Visualising a large perturbed parameter ensemble of the land surface model JULES

This notebook finds the input space of the land surface model JULES that matches some basic observations of the global carbon cycle, at the start of the 2st Century. The ensemble is 500 members, driven with a global reanalysis that covers the 20th Century.

Load helper functions

knitr::opts_chunk$set(fig.path = "figs/")
# load some helper functions
source('es_ppe_ii_viz.fun.R')
source('../per_pft.R')

Load data and calculate some useful constants

years = 1861:2014
ysec = 60*60*24*365
norm.vec = c(1e12, 1e12, 1e12/ysec , 1e12, 1e12, 1e9)

# Load up the data
lhs_i = read.table('data/ES_PPE_i/lhs_u-ao732.txt', header = TRUE)
lhs_ii = read.table('data/ES_PPE_ii/lhs_u-ao732a.txt', header = TRUE)

toplevel.ix = 1:499

# The raw input data is a latun hypercube
lhs = rbind(lhs_i, lhs_ii)[toplevel.ix, ]

X = normalize(lhs)
colnames(X) = colnames(lhs)
d = ncol(X)
# lower and higher bound on the normalised matrix for visualisation
rx = rbind(rep(0,32), rep(1,32))

fnallvec = dir('data/ES_PPE_ii_test/', pattern = 'Annual')
# WARNING - hard coded hack to sort
fidx = grep("Annual.(?!Amazon).*", fnallvec, perl=TRUE)
fnvec_interim = fnallvec[fidx]
fidx2 = grep("sum.(?!standard).*", fnvec_interim, perl=TRUE)
fnvec = fnvec_interim[fidx2]
fnlocvec = paste0('data/ES_PPE_ii_test/', fnvec)

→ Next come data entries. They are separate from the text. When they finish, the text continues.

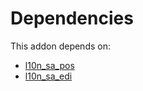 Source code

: # Dependencies

This addon depends on:

- [l10n_sa_pos](https://github.com/bringout/oca-ocb-l10n_me-africa/tree/7beca876f3da22d6c67f9c9028b2e2b9b6b28cfe/odoo-bringout-oca-ocb-l10n_sa_pos)
- [l10n_sa_edi](https://github.com/bringout/oca-ocb-l10n_me-africa/tree/7beca876f3da22d6c67f9c9028b2e2b9b6b28cfe/odoo-bringout-oca-ocb-l10n_sa_edi)
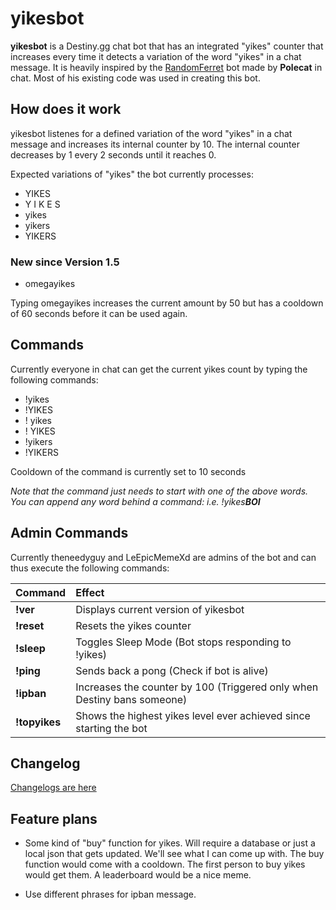 # yikesbot

**yikesbot** is a Destiny.gg chat bot that has an integrated "yikes" counter that increases every time it detects a variation of the word "yikes" in a chat message. It is heavily inspired by the [RandomFerret](https://github.com/voloshink/FerretBot) bot made by **Polecat** in chat. Most of his existing code was used in creating this bot.

## How does it work

yikesbot listenes for a defined variation of the word "yikes" in a chat message and increases its internal counter by 10. The internal counter decreases by 1 every 2 seconds until it reaches 0.

Expected variations of "yikes" the bot currently processes:

- YIKES
- Y I K E S
- yikes
- yikers
- YIKERS

### New since Version 1.5

- omegayikes

Typing omegayikes increases the current amount by 50 but has a cooldown of 60 seconds before it can be used again.

## Commands

Currently everyone in chat can get the current yikes count by typing the following commands:

- !yikes
- !YIKES
- ! yikes
- ! YIKES
- !yikers
- !YIKERS

Cooldown of the command is currently set to 10 seconds

*Note that the command just needs to start with one of the above words. You can append any word behind a command: i.e. !yikes**BOI***

## Admin Commands

Currently theneedyguy and LeEpicMemeXd are admins of the bot and can thus execute the following commands:

| Command       | Effect                                                                  |
| ----------    |:----------------------------------------------------------------------- |
| **!ver**      | Displays current version of yikesbot                                    |
| **!reset**    | Resets the yikes counter                                                |
| **!sleep**    | Toggles Sleep Mode (Bot stops responding to !yikes)                     |
| **!ping**     | Sends back a pong (Check if bot is alive)                               |
| **!ipban**    | Increases the counter by 100 (Triggered only when Destiny bans someone) |
| **!topyikes** | Shows the highest yikes level ever achieved since starting the bot      |

## Changelog

[Changelogs are here](https://github.com/theneedyguy/yikesbot/blob/master/CHANGELOG.md)

## Feature plans

- Some kind of "buy" function for yikes. Will require a database or just a local json that gets updated. We'll see what I can come up with.
The buy function would come with a cooldown. The first person to buy yikes would get them. A leaderboard would be a nice meme.

- Use different phrases for ipban message.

# Extract the bit of the filename that describes the data
fs = lapply(fnvec,regexpr, pattern = 'Annual')
fe = lapply(fnvec,regexpr, pattern = 'global_sum.txt')

fnams = rep(NA, length(fnvec))
for(i in 1:length(fnvec)){
  fnams[i] = substr(fnvec[i], attr(fs[[1]], 'match.length')+2, fe[[i]][1]-2)
}

# Constrain on runoff first
datmat.raw = matrix(nrow = nrow(X), ncol = length(fnlocvec))
for(i in 1:length(fnlocvec)){
  dat = load_ts_ensemble(fnlocvec[i])[toplevel.ix, ]
  dat.modern = dat[ ,135:154]
  mean.modern = apply(dat.modern, 1, mean)
  datmat.raw[ , i] = mean.modern
}
colnames(datmat.raw) = fnams

# Here 'normalised' means to a convenient unit (such as Sv for runoff)
dat.norm = sweep(datmat.raw, 2, norm.vec, FUN = '/')
p = ncol(dat.norm)
head(dat.norm)

##          cs_gb       cv    gpp_gb        nbp npp_n_gb    runoff
## [1,]  862.6446 145.2564 154.74537  0.7382599 61.17287 0.7954737
## [2,]  395.0432 391.9913  96.82846  1.4587248 35.40340 0.8274601
## [3,]  647.7782 147.9553 118.90562  0.8044928 46.47053 0.9690386
## [4,] 1261.4713 477.7939 154.24656  1.9786981 46.38607 0.8356007
## [5,]  684.0237  72.3248 107.89775  0.5617951 33.47812 1.0217362
## [6,]  465.2629  14.8665  91.55046 -0.4019303 37.82214 1.0465577

This matrix shows the first few rows of the output data: soil carbon (cs_gb), vegetation carbon (cv), gross primary production (gpp_gb), net biome production (nbp), net primary production (npp_n_gb) and runoff.

hcol = 'darkgrey'
lcol = 'black'
par(mfrow = c(3,2), fg = 'darkgrey', las = 1)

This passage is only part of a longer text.